* Data for this task:

----------

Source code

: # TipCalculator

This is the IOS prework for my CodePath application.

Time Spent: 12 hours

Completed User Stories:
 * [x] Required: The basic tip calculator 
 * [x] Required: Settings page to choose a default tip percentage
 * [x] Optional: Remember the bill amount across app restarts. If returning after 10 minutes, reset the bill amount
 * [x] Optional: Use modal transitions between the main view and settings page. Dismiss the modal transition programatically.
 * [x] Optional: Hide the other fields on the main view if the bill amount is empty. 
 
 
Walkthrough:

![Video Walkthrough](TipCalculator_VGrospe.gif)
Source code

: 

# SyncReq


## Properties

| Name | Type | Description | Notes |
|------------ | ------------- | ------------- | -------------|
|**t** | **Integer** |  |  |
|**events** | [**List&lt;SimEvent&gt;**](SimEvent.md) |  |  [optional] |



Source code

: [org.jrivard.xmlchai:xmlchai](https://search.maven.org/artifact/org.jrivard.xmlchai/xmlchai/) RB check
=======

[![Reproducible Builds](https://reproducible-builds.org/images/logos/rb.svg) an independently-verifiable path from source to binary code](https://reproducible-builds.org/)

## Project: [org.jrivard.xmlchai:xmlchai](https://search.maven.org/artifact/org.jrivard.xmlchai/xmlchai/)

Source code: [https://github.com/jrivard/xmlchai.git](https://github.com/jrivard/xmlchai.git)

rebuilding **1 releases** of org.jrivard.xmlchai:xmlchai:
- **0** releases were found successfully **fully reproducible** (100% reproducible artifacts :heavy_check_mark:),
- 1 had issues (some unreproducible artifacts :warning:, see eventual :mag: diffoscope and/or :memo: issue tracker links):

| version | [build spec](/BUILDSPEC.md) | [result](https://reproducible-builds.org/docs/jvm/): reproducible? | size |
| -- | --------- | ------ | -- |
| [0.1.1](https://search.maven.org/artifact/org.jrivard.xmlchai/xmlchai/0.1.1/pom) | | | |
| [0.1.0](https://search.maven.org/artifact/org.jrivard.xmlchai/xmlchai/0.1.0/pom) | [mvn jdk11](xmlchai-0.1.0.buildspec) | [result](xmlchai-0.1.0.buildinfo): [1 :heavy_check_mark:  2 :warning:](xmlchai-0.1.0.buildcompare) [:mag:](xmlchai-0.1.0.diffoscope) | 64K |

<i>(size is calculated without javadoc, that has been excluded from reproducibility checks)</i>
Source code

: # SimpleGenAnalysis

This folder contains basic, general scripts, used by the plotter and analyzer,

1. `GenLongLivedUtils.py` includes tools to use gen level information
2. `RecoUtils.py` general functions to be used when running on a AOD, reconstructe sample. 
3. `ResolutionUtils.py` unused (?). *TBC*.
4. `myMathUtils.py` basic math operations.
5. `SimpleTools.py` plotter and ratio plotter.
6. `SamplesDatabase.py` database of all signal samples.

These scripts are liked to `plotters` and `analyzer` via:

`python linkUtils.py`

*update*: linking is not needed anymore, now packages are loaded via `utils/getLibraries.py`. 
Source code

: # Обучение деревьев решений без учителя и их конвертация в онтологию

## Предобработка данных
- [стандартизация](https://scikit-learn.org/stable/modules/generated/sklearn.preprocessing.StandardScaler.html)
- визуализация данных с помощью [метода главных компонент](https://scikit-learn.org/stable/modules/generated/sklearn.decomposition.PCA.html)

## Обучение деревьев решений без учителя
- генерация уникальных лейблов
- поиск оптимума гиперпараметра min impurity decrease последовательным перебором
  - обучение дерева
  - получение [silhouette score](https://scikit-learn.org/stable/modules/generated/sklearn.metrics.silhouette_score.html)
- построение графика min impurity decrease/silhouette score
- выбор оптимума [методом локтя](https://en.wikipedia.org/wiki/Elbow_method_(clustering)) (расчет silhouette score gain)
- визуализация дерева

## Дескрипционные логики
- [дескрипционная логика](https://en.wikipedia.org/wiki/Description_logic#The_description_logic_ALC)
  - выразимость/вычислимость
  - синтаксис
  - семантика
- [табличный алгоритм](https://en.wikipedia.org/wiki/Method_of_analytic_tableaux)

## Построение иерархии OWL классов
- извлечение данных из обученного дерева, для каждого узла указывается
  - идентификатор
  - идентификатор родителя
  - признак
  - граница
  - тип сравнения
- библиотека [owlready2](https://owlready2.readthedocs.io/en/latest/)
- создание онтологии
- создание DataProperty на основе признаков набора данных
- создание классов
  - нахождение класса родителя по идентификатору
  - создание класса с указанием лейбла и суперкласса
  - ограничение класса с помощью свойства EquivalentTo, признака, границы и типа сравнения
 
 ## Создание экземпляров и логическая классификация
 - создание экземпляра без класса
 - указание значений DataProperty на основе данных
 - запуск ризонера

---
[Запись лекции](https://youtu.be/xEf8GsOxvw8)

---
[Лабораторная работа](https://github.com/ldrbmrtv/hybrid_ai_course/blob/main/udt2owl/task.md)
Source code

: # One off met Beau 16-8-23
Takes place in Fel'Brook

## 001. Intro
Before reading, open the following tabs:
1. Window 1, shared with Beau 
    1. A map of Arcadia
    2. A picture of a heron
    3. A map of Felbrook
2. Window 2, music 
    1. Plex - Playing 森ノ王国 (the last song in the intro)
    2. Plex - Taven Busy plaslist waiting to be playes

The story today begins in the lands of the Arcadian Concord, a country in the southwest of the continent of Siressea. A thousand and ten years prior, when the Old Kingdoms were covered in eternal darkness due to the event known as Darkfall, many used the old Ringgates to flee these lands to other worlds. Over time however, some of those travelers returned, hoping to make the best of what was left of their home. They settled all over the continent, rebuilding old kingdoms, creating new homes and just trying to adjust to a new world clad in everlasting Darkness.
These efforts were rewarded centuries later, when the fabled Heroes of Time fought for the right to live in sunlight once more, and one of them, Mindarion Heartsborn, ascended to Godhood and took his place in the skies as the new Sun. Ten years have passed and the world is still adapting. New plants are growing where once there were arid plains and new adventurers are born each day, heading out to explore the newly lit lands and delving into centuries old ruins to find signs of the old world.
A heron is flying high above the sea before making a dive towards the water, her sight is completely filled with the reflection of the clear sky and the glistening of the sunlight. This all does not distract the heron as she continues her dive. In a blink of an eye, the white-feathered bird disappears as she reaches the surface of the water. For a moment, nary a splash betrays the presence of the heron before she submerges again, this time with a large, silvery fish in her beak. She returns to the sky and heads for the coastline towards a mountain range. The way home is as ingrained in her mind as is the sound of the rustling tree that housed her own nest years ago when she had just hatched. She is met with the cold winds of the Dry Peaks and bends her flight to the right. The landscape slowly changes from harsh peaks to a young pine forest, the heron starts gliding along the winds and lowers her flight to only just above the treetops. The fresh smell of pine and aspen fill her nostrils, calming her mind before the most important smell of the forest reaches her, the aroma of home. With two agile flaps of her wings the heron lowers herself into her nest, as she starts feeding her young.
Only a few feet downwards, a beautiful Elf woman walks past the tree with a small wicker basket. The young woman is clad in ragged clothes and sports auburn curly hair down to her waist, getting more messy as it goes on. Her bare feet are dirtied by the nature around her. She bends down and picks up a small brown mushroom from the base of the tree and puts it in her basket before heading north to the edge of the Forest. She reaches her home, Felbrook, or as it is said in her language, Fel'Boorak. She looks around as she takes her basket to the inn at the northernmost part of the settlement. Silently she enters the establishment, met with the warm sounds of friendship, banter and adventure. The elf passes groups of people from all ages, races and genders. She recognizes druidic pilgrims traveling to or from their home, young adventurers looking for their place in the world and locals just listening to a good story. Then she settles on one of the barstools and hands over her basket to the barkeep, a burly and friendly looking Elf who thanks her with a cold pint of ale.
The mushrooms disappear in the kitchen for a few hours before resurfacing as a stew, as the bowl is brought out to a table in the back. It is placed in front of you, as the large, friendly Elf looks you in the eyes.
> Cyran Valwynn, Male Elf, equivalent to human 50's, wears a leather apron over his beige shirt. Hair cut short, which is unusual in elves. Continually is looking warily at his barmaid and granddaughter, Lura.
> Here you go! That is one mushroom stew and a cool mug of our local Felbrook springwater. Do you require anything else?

----------

* What the task requires: Return, word for word, the lines of the data above from the line with "- построение графика" through the line with "- создание классов", inclusive.

* Solved problem:
- построение графика min impurity decrease/silhouette score
- выбор оптимума [методом локтя](https://en.wikipedia.org/wiki/Elbow_method_(clustering)) (расчет silhouette score gain)
- визуализация дерева

## Дескрипционные логики
- [дескрипционная логика](https://en.wikipedia.org/wiki/Description_logic#The_description_logic_ALC)
  - выразимость/вычислимость
  - синтаксис
  - семантика
- [табличный алгоритм](https://en.wikipedia.org/wiki/Method_of_analytic_tableaux)

## Построение иерархии OWL классов
- извлечение данных из обученного дерева, для каждого узла указывается
  - идентификатор
  - идентификатор родителя
  - признак
  - граница
  - тип сравнения
- библиотека [owlready2](https://owlready2.readthedocs.io/en/latest/)
- создание онтологии
- создание DataProperty на основе признаков набора данных
- создание классов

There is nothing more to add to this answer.